What is required
Provide a verbatim copy of all the records below, leaving the images out.

Collected data
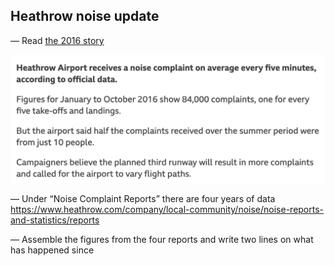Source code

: ## Heathrow noise update

— Read [the 2016 story](https://www.bbc.co.uk/news/uk-england-37803205)

![Heathrow noise (BBC, 2016)](hrow.png)

— Under “Noise Complaint Reports” there are four years of data
https://www.heathrow.com/company/local-community/noise/noise-reports-and-statistics/reports

— Assemble the figures from the four reports and write two lines on what has happened since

Response
Source code

: ## Heathrow noise update

— Read [the 2016 story](https://www.bbc.co.uk/news/uk-england-37803205)

![Heathrow noise (BBC, 2016)](hrow.png)

— Under “Noise Complaint Reports” there are four years of data
https://www.heathrow.com/company/local-community/noise/noise-reports-and-statistics/reports

— Assemble the figures from the four reports and write two lines on what has happened since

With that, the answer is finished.